Published Results/Planned Publications

Ozerov, M., Vähä, J-P., Wennevik, V., Svenning, M-A., Vasemägi, A., Diaz Fernandez, R., Unneland, L., Haapanen, K., Niemelä, E., Falkegård, M., Prusov, S., Lyzhov, I., Rysakova, K., Kalske, T. & Christiansen, B. 2017. Comprehensive microsatellite baseline for genetic stock identification of Atlantic salmon (Salmo salar L.) in northernmost Europe. ICES Journal of Marine Science, 74 (8), 2159-2169.

Svenning, M-A. (editor). “The fight for the future of Tana salmon” (“Kampen om Tanalaksen”), Ottar-hefte, juni 2017, 51 s (in Norwegian).

Svenning et al.  Stable isotope analysis of long-term marine feeding signatures of Atlantic salmon in the Barents Sea. Still under preparation. Planned submitted before mid-February 2018.

Erkinaro et al. Variation in synchrony of Atlantic salmon abundance in Barents Sea rivers within a 40 year period: influence of fishery and environmental factors. Planned submitted before mid-January 2018.

Communicated Results

Workshop for the project was arranged in Tromsø 3-5. October 2017 and the last one will be arranged in Oslo in February 2018.

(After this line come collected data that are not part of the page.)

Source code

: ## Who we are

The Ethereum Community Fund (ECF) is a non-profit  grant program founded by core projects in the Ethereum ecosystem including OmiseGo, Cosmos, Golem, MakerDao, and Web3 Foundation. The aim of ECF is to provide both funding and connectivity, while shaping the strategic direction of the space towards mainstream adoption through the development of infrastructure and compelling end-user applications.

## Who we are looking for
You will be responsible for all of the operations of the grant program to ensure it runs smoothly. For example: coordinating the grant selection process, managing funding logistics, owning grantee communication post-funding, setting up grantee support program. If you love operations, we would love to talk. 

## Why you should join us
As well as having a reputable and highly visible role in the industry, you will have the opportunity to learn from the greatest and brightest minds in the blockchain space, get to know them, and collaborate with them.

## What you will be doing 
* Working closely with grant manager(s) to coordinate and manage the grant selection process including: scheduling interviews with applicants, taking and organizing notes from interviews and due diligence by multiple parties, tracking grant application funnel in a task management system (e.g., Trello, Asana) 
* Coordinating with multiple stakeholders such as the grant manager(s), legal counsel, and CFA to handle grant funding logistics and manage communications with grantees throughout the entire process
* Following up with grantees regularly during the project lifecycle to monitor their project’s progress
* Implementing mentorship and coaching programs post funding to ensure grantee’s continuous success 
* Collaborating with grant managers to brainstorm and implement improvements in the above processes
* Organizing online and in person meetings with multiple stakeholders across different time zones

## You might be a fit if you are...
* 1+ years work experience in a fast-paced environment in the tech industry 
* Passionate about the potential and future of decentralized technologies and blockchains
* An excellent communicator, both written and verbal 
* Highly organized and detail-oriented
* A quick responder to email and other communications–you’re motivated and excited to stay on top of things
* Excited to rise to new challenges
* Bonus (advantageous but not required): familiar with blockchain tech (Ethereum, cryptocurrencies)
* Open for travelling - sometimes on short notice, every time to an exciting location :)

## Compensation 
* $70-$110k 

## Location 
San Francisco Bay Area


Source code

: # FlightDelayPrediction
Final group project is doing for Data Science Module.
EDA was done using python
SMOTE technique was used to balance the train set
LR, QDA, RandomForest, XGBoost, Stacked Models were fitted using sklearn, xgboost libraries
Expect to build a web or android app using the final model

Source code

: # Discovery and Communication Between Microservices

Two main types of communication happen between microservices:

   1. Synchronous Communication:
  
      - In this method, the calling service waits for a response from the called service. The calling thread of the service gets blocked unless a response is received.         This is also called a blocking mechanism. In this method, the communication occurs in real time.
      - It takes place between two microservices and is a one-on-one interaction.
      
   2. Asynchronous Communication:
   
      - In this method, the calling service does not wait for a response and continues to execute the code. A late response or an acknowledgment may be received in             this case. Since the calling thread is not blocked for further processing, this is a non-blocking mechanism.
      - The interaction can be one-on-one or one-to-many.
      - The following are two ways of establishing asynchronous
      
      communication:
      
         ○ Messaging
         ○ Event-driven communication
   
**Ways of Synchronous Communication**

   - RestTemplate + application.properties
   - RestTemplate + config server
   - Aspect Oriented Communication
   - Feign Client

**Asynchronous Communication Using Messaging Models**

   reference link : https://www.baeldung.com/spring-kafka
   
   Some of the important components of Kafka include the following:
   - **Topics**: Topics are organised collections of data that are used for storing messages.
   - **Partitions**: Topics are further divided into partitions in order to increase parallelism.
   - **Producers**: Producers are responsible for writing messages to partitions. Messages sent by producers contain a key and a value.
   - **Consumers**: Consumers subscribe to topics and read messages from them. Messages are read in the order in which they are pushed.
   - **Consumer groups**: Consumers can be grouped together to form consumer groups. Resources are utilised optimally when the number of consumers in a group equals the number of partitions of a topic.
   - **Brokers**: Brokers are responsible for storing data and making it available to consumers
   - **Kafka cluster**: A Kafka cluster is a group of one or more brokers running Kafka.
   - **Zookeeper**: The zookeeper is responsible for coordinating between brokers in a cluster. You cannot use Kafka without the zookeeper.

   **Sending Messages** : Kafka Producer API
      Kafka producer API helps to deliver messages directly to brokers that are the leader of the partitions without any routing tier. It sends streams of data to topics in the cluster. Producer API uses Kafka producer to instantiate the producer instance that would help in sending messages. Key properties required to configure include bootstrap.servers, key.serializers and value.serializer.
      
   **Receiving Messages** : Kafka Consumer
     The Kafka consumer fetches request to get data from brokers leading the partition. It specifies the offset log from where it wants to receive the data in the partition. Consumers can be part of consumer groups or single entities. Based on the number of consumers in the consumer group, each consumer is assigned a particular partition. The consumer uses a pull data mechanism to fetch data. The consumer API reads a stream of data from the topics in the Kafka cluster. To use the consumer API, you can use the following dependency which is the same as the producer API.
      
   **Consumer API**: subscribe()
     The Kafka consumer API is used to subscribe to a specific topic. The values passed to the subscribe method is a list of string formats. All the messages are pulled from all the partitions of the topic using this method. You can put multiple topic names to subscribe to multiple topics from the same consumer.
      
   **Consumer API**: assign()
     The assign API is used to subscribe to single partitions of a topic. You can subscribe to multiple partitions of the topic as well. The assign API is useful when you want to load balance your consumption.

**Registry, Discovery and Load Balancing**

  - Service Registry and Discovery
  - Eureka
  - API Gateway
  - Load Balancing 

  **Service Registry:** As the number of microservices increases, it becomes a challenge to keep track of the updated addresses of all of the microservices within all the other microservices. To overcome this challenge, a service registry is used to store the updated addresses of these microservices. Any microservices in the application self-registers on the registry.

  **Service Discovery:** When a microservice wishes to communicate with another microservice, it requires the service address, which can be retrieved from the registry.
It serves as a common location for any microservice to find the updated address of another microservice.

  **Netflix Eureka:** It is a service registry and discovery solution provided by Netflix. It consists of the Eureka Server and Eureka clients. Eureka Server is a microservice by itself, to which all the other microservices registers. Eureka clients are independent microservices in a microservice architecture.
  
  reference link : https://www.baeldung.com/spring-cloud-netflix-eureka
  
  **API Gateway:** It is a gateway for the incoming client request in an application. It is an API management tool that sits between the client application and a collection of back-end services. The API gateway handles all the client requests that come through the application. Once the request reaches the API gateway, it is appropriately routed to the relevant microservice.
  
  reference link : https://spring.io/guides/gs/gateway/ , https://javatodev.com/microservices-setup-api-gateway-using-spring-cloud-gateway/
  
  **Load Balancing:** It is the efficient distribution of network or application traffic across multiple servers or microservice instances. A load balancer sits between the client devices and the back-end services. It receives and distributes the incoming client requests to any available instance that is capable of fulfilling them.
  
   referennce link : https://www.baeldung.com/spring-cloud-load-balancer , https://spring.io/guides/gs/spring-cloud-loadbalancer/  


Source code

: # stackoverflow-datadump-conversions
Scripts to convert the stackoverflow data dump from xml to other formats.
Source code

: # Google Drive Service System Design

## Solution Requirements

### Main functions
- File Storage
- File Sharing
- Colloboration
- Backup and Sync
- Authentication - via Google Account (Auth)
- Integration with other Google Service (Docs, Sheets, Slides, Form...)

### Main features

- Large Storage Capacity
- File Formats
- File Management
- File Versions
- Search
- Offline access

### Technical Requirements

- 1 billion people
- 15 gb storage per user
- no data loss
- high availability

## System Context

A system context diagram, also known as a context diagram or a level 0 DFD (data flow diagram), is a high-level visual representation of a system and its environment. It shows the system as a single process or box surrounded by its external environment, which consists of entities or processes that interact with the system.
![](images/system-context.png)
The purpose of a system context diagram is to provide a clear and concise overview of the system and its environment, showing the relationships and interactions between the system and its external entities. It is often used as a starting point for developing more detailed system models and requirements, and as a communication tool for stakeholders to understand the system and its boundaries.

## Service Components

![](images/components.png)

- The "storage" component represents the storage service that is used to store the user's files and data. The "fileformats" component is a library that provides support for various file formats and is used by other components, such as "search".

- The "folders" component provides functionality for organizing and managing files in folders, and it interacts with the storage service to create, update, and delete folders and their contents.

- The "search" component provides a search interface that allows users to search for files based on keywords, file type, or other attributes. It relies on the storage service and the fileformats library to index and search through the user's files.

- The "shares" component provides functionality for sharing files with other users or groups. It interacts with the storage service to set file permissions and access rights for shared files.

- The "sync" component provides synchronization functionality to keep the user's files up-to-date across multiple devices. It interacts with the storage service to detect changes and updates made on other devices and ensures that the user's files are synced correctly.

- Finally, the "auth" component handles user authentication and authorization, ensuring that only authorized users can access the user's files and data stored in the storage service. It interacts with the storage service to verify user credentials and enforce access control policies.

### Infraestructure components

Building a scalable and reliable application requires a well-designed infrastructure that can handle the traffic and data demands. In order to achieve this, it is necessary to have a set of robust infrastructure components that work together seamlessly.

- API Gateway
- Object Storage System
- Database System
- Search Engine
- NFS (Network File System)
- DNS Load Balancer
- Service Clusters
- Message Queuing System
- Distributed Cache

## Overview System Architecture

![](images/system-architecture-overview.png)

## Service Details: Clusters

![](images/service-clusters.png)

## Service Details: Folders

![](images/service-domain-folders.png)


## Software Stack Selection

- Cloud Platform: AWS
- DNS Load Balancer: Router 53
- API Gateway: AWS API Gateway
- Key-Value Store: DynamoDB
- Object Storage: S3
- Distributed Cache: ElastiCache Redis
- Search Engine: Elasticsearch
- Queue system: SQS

Interdisciplinary Cooperation

No direct inter-disciplinary cooperation so far.

Budget in accordance to results

This application to the Fjord and Coast flagship (FCF) is partly based on a project founded by the Norwegian Research Council (SALMAZE; 2015-2017). The funding from NRC, however, was reduced by 18.1 %, and the funding from FCF has been very important to achieve the project goals. In addition to the funding from FCF, the project has also been funded by NINA.

Could results from the project be subject for any commercial utilization
No
If Yes

No.

Conclusions

One base of this project is that we have identified the home river of more than 16 000 Atlantic salmon caught in the mixed-stock coastal salmon fishery in North-Norway. Thus, we can estimate the amount of the different Atlantic salmon river stocks contributing to the sea salmon fishery, and start developing a temporal and spatial stock-migration model for the largest salmon stocks in the Barents Sea (see Ozerov et al. 2017). Based on the latest genetic analyses (see Vähä et al. 2016) we may now estimate the historical exploitation rate of the more than 30 tributary stocks in Tana, and used this information in a future sustainable management of Tana salmon.

The results in 2016 show that sea stable isotope signatures in Tana salmon (1975-2010) is positively correlated to prey fish abundance (*15N and *13C ) and water temperature (*15N ) in the Barents Sea. Thus, both biological and physical characteristics of the Barents Sea, will influence of the future development of Tana salmon.

Further, marine growth seems to vary both among the different Barents Sea salmon stocks, as well as between some of the Tana river stocks, indicating stock-specific differences among salmon stocks.